A husband who is abusive to his better-half has failed in his own God-ordained roles to provide, protect and love his wife as Christ loved the Church (and was willing to die for Her), and the wife has every right to protect herself and her children from such a man, until such time that he has regained full control of himself and his faculties:
Wedding Day - Apr 17, 2004
Husband as:
          PROVIDER  
"Anyone who does not provide for their relatives, and especially for their own household, has denied the faith and is worse than an unbeliever” (1 Timothy 5:8).
          PROTECTOR
“Husbands, love your wives and do not be harsh with them” (Colossians 3:19). 
         “Husbands, in the same way be considerate as you live with your wives, and treat them with respect as the weaker partner and as heirs with you of the gracious gift of life, so that nothing will hinder your prayers” (1 Peter 3:7). 

LOVER 
25 Husbands, love your wives, just as Christ loved the church and gave himself up for her 26 to make her holy, cleansing[a] her by the washing with water through the word,27 and to present her to himself as a radiant church, without stain or wrinkle or any other blemish, but holy and blameless. 28 In this same way, husbands ought to love their wives as their own bodies. He who loves his wife loves himself. 29 After all, no one ever hated their own body, but they feed and care for their body, just as Christ does the church— 30 for we are members of his body.  (Ephesians 5:25-30)

Having said that, let me go back to the thing that astounds me most about men and women in these modern times when I talk about biblical submission -- (I was guilty of this too in the past, before the Lord opened up my spiritual eyes to my rebellion and lack of faith in His Sovereignty) people usually bring out the "abuse card".
The abused "abuse card"

If your husband does not make you his punching bag, or verbally beats you down to pieces, or ties you up, or locks you in cages... but is just the "normal" kind of husband who is just not that affectionate by your standards, not that good a provider by your standards, not as macho or protective of you by your standards, but is generally kind and decent, please DO NOT PLAY THE ABUSE CARD. 

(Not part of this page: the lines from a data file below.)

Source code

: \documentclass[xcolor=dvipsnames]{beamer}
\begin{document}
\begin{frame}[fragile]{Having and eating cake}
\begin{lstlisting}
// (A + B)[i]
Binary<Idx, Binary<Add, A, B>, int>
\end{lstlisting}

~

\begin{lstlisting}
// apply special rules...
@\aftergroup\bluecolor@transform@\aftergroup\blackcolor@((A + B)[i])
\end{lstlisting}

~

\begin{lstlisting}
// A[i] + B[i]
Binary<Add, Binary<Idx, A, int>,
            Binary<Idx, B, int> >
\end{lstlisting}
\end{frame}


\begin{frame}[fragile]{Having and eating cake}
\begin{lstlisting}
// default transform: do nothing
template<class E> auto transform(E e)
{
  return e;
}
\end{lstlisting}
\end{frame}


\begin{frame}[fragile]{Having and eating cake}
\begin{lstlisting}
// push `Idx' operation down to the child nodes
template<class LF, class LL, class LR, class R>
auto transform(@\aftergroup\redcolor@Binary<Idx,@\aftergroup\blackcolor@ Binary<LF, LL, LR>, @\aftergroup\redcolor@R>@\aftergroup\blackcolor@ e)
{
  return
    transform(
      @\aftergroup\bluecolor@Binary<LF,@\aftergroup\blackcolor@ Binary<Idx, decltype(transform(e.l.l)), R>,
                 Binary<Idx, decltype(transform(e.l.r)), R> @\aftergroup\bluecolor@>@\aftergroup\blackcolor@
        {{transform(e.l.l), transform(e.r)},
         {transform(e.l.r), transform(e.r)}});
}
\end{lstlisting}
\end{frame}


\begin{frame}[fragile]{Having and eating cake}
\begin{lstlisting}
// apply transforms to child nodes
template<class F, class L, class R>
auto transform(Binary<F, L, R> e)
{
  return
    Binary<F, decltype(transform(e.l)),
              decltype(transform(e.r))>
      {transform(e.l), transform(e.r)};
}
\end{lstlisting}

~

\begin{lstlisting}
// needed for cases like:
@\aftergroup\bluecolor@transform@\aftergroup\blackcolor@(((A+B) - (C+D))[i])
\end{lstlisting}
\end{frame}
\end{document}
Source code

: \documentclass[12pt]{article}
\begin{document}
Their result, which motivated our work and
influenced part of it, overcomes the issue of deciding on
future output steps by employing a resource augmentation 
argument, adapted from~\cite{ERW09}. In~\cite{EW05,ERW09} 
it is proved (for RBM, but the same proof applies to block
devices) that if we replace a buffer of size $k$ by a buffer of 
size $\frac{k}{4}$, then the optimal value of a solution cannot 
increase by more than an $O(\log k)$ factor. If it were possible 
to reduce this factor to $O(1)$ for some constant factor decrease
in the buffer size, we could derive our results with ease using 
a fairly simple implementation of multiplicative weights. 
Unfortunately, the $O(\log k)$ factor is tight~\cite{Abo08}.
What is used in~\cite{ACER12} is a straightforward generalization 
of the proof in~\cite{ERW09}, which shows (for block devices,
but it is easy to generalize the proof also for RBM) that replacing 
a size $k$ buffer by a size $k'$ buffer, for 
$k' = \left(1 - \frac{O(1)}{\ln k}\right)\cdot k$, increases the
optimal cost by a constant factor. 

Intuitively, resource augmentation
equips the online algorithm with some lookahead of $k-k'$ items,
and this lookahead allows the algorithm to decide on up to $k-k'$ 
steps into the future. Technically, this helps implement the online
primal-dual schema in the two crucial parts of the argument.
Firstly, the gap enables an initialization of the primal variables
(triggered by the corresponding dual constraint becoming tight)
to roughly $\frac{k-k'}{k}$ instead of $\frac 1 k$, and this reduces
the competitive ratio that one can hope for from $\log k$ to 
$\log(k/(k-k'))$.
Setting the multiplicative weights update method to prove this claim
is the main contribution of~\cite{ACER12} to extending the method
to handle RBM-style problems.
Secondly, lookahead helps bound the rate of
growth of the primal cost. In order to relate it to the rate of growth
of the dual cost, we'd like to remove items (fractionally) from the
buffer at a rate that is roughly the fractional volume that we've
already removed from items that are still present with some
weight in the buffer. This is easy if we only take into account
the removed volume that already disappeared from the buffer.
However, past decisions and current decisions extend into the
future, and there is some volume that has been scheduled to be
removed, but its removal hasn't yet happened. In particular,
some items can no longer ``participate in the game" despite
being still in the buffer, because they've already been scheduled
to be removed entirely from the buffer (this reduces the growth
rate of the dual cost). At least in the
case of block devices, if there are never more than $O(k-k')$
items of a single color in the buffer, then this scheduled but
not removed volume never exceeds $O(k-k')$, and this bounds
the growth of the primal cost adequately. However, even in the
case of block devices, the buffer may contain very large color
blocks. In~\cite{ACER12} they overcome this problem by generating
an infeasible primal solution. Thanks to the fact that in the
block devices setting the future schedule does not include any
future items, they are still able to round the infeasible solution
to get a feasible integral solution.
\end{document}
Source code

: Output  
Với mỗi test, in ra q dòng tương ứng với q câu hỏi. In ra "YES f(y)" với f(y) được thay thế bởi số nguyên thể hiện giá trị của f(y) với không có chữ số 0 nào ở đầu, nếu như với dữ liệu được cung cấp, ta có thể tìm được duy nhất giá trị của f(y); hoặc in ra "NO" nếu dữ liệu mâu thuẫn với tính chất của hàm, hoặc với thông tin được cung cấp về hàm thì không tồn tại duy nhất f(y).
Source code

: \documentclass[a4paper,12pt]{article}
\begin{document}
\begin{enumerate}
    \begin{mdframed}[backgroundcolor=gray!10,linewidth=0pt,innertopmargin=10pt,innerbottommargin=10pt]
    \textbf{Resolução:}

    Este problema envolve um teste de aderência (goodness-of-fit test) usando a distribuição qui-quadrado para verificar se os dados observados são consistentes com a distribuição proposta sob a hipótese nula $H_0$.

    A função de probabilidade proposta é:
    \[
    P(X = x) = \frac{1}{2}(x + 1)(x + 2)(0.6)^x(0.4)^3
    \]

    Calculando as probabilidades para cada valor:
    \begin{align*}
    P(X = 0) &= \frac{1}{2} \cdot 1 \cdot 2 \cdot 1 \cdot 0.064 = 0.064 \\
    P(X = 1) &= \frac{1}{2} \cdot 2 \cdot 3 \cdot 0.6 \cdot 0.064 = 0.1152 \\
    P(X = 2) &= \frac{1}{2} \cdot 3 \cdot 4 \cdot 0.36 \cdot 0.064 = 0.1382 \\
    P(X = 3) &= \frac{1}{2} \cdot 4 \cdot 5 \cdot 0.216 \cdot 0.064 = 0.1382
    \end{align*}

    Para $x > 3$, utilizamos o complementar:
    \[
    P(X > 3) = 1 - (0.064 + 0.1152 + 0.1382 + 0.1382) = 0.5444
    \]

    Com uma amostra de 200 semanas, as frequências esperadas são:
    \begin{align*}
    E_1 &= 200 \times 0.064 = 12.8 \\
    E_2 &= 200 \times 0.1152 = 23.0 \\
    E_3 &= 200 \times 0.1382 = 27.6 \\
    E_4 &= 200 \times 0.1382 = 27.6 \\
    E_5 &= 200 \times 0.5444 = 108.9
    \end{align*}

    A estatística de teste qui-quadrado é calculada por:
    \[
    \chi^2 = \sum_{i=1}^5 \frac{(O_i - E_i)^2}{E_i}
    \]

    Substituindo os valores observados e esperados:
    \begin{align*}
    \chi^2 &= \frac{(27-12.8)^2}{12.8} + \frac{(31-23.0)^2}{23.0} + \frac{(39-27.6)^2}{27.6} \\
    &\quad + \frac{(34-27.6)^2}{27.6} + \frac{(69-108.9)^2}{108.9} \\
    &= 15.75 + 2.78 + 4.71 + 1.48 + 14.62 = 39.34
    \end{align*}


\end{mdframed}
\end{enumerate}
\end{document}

If one plays that card just to justify prideful, self-righteous and judgmental behavior, ("He is not very good at decision-making"; "I am better than him at making money."; "He is not very intelligent.", "He is so immature!"; etc.) let's just call a spade a spade, and be forthright in admitting that this is NOT about being concerned about those who are really in very pitiable marital circumstances, as this is about one's OPEN REBELLION against God and His God-ordained authorities over us wives -- our husbands. 

Hebrews 13:17
Obey your leaders, and accept their authority. They take care of you because they are responsible for you. Obey them so that they may do this work joyfully and not complain about you.
(Causing them to complain would not be to your advantage.)
1 Cor 11:3

However, I want you to realize that Christ has authority over every man, 
a husband has authority over his wife, and God has authority over Christ.
My husband has authority over me. I signed into it. - April 17, 2004

Let's be honest that this is just about not wanting to give up the "high" from being in CONTROL. That this is about not wanting to leave things in God's Hands, and in our husbands' hands -- to lead, to protect, and to provide for us. 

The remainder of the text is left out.